As this is being written, scores of Ready Hands Home Care Aides are today providing hundreds of hours of care. Over a month, they deliver many thousands of hours. Try as we might to avoid them, over the many years we have been assisting Northern Virginia families there have been some mistakes and mishaps. Here are a few principles that guide us in dealing with such situations.
- Be proactive. It’s easy to assume that if a client doesn’t complain, things must be going well. That’s a dangerous assumption. People don’t like to complain. We can’t know if a client is truly happy with our services unless we ask. Soon after new clients starts care, and periodically thereafter, we make a point of checking in to be sure that they are pleased.
- Be grateful for every complaint.
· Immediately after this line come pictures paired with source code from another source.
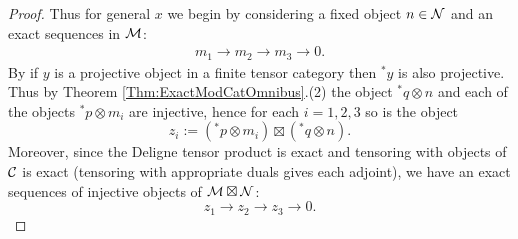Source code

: \documentclass{amsart}
\begin{document}
\begin{proof}
Thus for general $x$ we begin by considering a fixed object $n \in \mathcal N$ and an exact sequences in $\mathcal M$:
\begin{align*}
	m_1 \to m_2 \to m_3 \to 0. 
\end{align*}
By \cite[Prop. 2.3]{EO-ftc} if $y$ is a projective object in a finite tensor category then ${}^*y$ is also projective. Thus by Theorem \ref{Thm:ExactModCatOmnibus}.(2) the object ${}^*q \otimes n$ and each of the objects ${}^*p \otimes m_i$ are injective, hence for each $i = 1,2,3$ so is the object 
\begin{equation*}
	z_{i} :=  ({}^*p \otimes m_i) \boxtimes ({}^*q \otimes n).
\end{equation*}
Moreover, since the Deligne tensor product is exact and tensoring with objects of $\mathcal C$ is exact (tensoring with appropriate duals gives each adjoint), we have an exact sequences of injective objects of $\mathcal M \boxtimes \mathcal N$:
\begin{equation*}
	z_1 \to z_2 \to z_3 \to 0.
\end{equation*}


\end{proof}
\end{document}
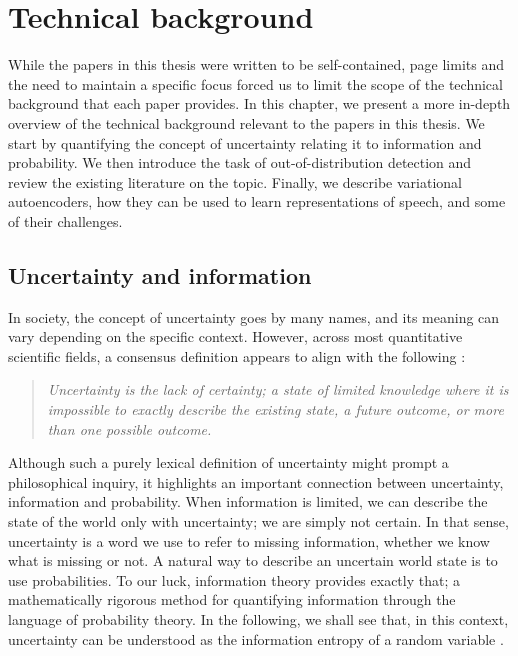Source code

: 

\chapter[technical background]{Technical background}\label{chp:technical-background}

While the papers in this thesis were written to be self-contained, page limits and the need to maintain a specific focus forced us to limit the scope of the technical background that each paper provides. In this chapter, we present a more in-depth overview of the technical background relevant to the papers in this thesis. 
We start by quantifying the concept of uncertainty relating it to information and probability. We then introduce the task of out-of-distribution detection and review the existing literature on the topic. 
Finally, we describe variational autoencoders, how they can be used to learn representations of speech, and some of their challenges. %


\section{Uncertainty and information} \label{sec:uncertainty-information-theory}

In society, the concept of uncertainty goes by many names, and its meaning can vary depending on the specific context. However, across most quantitative scientific fields, a consensus definition appears to align with the following \parencite{hubbard_how_2014}:
%
\begin{quote}
    \centering\itshape
    Uncertainty is the lack of certainty; a state of limited knowledge where it is impossible to exactly describe the existing state, a future outcome, or more than one possible outcome.
\end{quote}
%
Although such a purely lexical definition of uncertainty might prompt a philosophical inquiry, it highlights an important connection between uncertainty, information and probability. When information is limited, we can describe the state of the world only with uncertainty; we are simply not certain. In that sense, uncertainty is a word we use to refer to missing information, whether we know what is missing or not. 
A natural way to describe an uncertain world state is to use probabilities. To our luck, information theory provides exactly that; a mathematically rigorous method for quantifying information through the language of probability theory. In the following, we shall see that, in this context, uncertainty can be understood as the information entropy of a random variable \parencite{mackay_information_2003}. 


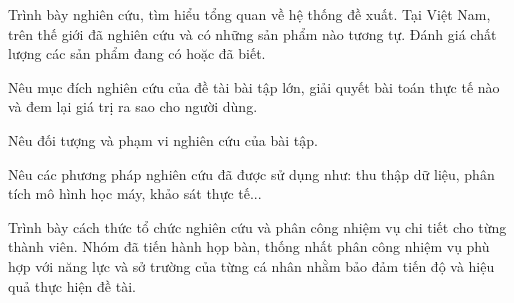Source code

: 
Trình bày nghiên cứu, tìm hiểu tổng quan về hệ thống đề xuất. Tại Việt Nam, trên thế giới đã nghiên cứu và có những sản phẩm nào tương tự. Đánh giá chất lượng các sản phẩm đang có hoặc đã biết.

Nêu mục đích nghiên cứu của đề tài bài tập lớn, giải quyết bài toán thực tế nào và đem lại giá trị ra sao cho người dùng.

Nêu đối tượng và phạm vi nghiên cứu của bài tập.

Nêu các phương pháp nghiên cứu đã được sử dụng như: thu thập dữ liệu, phân tích mô hình học máy, khảo sát thực tế...

Trình bày cách thức tổ chức nghiên cứu và phân công nhiệm vụ chi tiết cho từng thành viên. Nhóm đã tiến hành họp bàn, thống nhất phân công nhiệm vụ phù hợp với năng lực và sở trường của từng cá nhân nhằm bảo đảm tiến độ và hiệu quả thực hiện đề tài.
Since things do occasionally go wrong, knowing when they do allows us to make amends and correct the problem. Complaints help us identify weaknesses and improve our operating systems.
- Apologize. “I’m sorry” is a natural response when a customer expresses dissatisfaction. But customers don’t want to know that we are sorry—they want to know that we accept ownership of the problem. Better to say “I apologize.”
- React from the heart. Clients want to know that we “get it”. Something went wrong that shouldn’t have. It’s OK to say “That’s horrible—I would be unhappy too,” or “That should never have happened.” Admitting mistakes is OK.
- Avoid lame excuses. Clients don’t want to hear about our problems. They want to know what we are going to do about their problem. Making excuses is self-serving. We want to be customer-serving.
- Take action. We want to correct the problem so that it does not recur, and we want to make amends as best we can. Our staff is empowered to say: “I will personally see that this is taken care of,” and “Although it won’t make up for what happened, I am going to void the charges for last night’s services.”
- Say “Thank you”. A client who informs us about a problem has done us a favor by bringing it to our attention, allowing us to take action and to restore the client’s confidence. That’s certainly worth a “Thank you!”
Over the years we have found that by assuming responsibility for an error and taking action, our relationship with a client is actually strengthened. Mistakes can happen. It’s the recovery that makes the difference between losing or keeping a happy client.